(EXERCISE GOAL) Every entry must be copied word for word.

(TASK DATA)
◇ ◇ ◇ ◇ ◇ ◇ ◇

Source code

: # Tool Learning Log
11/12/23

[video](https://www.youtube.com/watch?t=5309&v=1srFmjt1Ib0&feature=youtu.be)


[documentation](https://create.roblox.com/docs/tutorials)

◇ ◇ ◇ ◇ ◇ ◇ ◇

(SOLVED PROBLEM)
Source code

: # Tool Learning Log
11/12/23

[video](https://www.youtube.com/watch?t=5309&v=1srFmjt1Ib0&feature=youtu.be)


[documentation](https://create.roblox.com/docs/tutorials)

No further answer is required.